---- GIVEN DATA
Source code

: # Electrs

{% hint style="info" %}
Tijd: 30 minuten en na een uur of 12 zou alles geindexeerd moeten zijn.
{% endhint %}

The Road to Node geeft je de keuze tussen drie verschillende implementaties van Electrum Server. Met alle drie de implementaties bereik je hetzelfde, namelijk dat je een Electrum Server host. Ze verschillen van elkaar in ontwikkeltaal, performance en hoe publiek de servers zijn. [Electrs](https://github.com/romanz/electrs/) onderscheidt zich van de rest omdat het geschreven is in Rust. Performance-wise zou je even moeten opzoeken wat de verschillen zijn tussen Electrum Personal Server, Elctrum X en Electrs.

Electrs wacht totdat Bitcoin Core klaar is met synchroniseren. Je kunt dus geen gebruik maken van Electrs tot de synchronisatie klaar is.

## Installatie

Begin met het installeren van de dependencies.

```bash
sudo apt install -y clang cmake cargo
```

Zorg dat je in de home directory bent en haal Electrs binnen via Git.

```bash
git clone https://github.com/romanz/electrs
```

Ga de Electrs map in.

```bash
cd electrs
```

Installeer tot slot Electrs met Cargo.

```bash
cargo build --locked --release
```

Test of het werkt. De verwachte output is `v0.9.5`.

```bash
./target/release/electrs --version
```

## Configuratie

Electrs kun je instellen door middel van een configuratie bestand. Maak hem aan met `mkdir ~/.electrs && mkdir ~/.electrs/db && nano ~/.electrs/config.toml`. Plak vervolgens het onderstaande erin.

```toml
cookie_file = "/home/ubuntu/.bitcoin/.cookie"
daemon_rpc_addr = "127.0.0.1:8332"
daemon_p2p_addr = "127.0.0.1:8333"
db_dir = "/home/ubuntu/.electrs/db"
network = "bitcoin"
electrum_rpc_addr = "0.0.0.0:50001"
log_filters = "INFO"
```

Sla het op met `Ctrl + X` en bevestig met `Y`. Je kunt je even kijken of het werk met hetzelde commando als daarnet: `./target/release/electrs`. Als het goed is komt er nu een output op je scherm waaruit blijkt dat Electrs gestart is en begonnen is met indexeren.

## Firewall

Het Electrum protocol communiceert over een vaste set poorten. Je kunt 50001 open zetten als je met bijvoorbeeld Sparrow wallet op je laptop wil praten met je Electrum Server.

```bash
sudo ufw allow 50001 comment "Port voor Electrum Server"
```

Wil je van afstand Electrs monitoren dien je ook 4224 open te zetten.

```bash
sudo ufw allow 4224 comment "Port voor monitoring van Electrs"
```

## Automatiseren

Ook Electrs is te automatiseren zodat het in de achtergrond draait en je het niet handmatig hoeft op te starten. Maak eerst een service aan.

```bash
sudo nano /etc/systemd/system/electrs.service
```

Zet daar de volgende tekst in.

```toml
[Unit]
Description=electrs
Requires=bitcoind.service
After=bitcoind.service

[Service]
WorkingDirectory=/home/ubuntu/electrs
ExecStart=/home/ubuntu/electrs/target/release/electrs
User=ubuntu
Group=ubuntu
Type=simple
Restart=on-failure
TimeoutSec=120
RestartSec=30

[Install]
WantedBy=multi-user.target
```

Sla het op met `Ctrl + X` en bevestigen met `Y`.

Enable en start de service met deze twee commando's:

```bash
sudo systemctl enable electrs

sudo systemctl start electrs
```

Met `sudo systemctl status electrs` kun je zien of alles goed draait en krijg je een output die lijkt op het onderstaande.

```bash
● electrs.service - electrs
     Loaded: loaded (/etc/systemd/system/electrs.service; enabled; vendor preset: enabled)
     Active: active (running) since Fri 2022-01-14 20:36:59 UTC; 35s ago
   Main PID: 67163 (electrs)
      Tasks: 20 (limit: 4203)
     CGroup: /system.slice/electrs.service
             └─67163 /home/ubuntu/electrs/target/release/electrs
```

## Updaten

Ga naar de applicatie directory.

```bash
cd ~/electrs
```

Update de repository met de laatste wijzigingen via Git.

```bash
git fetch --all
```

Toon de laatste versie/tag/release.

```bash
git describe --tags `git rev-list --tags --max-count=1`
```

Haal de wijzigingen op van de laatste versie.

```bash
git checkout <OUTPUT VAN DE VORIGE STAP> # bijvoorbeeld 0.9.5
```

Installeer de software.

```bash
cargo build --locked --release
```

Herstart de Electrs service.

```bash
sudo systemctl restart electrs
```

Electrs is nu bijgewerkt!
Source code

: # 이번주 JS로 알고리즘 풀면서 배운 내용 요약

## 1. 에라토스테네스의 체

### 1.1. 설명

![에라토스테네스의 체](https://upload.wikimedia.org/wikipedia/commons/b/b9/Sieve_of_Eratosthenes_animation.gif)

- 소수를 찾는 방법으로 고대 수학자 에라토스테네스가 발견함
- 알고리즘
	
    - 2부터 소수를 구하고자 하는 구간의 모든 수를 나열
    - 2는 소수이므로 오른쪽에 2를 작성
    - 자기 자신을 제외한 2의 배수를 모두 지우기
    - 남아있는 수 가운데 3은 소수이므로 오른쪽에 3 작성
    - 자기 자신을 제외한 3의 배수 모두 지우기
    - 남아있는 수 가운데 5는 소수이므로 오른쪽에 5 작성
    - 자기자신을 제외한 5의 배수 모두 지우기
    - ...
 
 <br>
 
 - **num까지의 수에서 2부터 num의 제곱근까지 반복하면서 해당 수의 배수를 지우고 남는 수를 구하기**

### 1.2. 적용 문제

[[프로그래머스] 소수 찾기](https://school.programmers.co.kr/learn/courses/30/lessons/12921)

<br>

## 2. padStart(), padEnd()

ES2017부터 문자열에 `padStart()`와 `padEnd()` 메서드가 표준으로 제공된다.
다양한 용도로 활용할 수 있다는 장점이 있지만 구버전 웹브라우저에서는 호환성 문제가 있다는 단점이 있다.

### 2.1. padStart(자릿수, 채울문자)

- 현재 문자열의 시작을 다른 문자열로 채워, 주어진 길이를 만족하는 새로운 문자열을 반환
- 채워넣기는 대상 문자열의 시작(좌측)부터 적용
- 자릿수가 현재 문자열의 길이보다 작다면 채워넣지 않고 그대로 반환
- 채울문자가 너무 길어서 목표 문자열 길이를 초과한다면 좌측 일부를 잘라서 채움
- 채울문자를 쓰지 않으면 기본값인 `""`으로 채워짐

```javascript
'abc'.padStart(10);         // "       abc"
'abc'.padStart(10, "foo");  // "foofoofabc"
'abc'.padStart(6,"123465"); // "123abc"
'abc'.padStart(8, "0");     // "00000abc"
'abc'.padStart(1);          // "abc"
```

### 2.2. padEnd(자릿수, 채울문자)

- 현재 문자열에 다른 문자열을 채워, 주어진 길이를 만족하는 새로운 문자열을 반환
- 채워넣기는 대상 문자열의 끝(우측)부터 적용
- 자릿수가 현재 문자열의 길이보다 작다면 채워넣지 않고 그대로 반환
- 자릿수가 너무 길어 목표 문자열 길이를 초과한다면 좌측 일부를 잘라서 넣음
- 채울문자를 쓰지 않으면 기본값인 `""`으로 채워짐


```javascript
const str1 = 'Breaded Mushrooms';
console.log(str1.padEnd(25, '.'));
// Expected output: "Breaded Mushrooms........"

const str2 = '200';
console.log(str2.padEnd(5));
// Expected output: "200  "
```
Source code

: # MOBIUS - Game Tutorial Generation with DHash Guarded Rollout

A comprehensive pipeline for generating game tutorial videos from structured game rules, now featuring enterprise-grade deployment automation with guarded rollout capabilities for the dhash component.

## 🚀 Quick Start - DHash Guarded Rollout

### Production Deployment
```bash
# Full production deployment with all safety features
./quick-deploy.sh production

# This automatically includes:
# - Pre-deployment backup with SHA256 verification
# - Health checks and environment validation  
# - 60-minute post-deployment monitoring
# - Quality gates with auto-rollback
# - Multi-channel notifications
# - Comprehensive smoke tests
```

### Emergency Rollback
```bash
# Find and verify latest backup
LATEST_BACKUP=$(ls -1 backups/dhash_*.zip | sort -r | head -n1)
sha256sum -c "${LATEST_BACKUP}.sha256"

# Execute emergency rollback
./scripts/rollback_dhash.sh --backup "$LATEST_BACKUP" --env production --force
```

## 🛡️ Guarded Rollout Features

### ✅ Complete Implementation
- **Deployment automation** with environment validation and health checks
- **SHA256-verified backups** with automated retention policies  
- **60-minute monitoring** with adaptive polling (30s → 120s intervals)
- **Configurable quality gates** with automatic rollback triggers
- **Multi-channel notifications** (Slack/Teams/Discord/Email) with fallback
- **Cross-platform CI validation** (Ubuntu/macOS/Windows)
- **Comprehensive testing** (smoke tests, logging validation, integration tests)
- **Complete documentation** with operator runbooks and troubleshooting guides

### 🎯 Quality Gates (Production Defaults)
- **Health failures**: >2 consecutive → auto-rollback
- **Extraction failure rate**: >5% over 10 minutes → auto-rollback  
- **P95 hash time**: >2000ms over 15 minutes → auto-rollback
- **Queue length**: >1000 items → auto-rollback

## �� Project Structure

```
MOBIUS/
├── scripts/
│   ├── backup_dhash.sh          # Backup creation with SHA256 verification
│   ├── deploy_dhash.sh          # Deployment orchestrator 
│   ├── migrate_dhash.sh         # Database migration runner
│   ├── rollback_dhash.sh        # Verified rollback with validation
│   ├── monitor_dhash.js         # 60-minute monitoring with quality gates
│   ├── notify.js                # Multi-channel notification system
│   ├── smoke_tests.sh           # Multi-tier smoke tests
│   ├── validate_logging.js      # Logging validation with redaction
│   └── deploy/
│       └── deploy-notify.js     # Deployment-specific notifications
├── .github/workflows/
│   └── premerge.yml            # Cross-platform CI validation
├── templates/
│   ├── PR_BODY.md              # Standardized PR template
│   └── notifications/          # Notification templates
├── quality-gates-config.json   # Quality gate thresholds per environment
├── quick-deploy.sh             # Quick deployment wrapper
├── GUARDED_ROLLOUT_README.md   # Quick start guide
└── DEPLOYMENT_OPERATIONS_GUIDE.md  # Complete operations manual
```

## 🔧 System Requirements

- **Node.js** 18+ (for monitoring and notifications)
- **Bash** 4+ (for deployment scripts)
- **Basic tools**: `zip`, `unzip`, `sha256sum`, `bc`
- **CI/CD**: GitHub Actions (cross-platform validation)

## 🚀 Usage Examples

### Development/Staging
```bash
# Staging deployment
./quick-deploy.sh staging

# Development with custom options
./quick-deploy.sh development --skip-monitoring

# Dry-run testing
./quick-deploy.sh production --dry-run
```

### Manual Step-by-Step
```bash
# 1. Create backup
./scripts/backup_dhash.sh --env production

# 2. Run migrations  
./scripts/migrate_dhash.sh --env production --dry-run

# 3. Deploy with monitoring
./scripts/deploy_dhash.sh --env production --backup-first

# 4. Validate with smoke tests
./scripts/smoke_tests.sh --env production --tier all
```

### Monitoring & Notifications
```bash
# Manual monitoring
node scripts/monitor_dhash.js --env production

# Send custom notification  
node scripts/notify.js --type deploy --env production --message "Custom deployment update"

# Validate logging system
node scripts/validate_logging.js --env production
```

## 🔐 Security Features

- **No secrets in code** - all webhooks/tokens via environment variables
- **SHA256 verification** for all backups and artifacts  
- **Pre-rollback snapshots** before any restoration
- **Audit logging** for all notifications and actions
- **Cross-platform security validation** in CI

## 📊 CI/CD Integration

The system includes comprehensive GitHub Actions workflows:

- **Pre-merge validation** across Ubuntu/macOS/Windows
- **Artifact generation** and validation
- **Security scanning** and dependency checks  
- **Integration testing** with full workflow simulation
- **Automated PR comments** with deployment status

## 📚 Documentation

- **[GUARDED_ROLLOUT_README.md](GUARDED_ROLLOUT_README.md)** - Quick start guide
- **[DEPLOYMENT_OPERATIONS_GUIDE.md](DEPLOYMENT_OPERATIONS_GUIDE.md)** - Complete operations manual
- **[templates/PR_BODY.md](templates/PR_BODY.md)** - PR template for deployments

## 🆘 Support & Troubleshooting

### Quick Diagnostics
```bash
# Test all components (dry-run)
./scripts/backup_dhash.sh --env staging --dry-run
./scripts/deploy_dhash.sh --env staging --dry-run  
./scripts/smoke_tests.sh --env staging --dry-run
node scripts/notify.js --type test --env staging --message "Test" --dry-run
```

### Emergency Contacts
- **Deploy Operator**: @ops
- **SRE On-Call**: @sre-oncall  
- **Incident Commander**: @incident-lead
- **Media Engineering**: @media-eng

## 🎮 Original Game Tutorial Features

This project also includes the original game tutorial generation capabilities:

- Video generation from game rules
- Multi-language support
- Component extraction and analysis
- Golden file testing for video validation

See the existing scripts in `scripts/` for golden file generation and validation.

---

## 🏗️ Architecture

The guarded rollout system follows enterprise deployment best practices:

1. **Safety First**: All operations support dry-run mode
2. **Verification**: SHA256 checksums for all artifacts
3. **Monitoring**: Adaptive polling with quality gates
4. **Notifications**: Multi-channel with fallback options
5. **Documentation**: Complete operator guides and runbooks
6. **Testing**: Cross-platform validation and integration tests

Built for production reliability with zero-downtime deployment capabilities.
--------
Your answer should be the lines of the listing above between the line holding "- 자릿수가 너무 길어 목표 문자열 길이를 초과한다면 좌측 일부를 잘라서 넣음" and the line holding "- **Extraction failure", inclusive, restated word for word and alone.

### [EXERCISE RESPONSE]
- 자릿수가 너무 길어 목표 문자열 길이를 초과한다면 좌측 일부를 잘라서 넣음
- 채울문자를 쓰지 않으면 기본값인 `""`으로 채워짐


```javascript
const str1 = 'Breaded Mushrooms';
console.log(str1.padEnd(25, '.'));
// Expected output: "Breaded Mushrooms........"

const str2 = '200';
console.log(str2.padEnd(5));
// Expected output: "200  "
```
Source code

: # MOBIUS - Game Tutorial Generation with DHash Guarded Rollout

A comprehensive pipeline for generating game tutorial videos from structured game rules, now featuring enterprise-grade deployment automation with guarded rollout capabilities for the dhash component.

## 🚀 Quick Start - DHash Guarded Rollout

### Production Deployment
```bash
# Full production deployment with all safety features
./quick-deploy.sh production

# This automatically includes:
# - Pre-deployment backup with SHA256 verification
# - Health checks and environment validation  
# - 60-minute post-deployment monitoring
# - Quality gates with auto-rollback
# - Multi-channel notifications
# - Comprehensive smoke tests
```

### Emergency Rollback
```bash
# Find and verify latest backup
LATEST_BACKUP=$(ls -1 backups/dhash_*.zip | sort -r | head -n1)
sha256sum -c "${LATEST_BACKUP}.sha256"

# Execute emergency rollback
./scripts/rollback_dhash.sh --backup "$LATEST_BACKUP" --env production --force
```

## 🛡️ Guarded Rollout Features

### ✅ Complete Implementation
- **Deployment automation** with environment validation and health checks
- **SHA256-verified backups** with automated retention policies  
- **60-minute monitoring** with adaptive polling (30s → 120s intervals)
- **Configurable quality gates** with automatic rollback triggers
- **Multi-channel notifications** (Slack/Teams/Discord/Email) with fallback
- **Cross-platform CI validation** (Ubuntu/macOS/Windows)
- **Comprehensive testing** (smoke tests, logging validation, integration tests)
- **Complete documentation** with operator runbooks and troubleshooting guides

### 🎯 Quality Gates (Production Defaults)
- **Health failures**: >2 consecutive → auto-rollback
- **Extraction failure rate**: >5% over 10 minutes → auto-rollback  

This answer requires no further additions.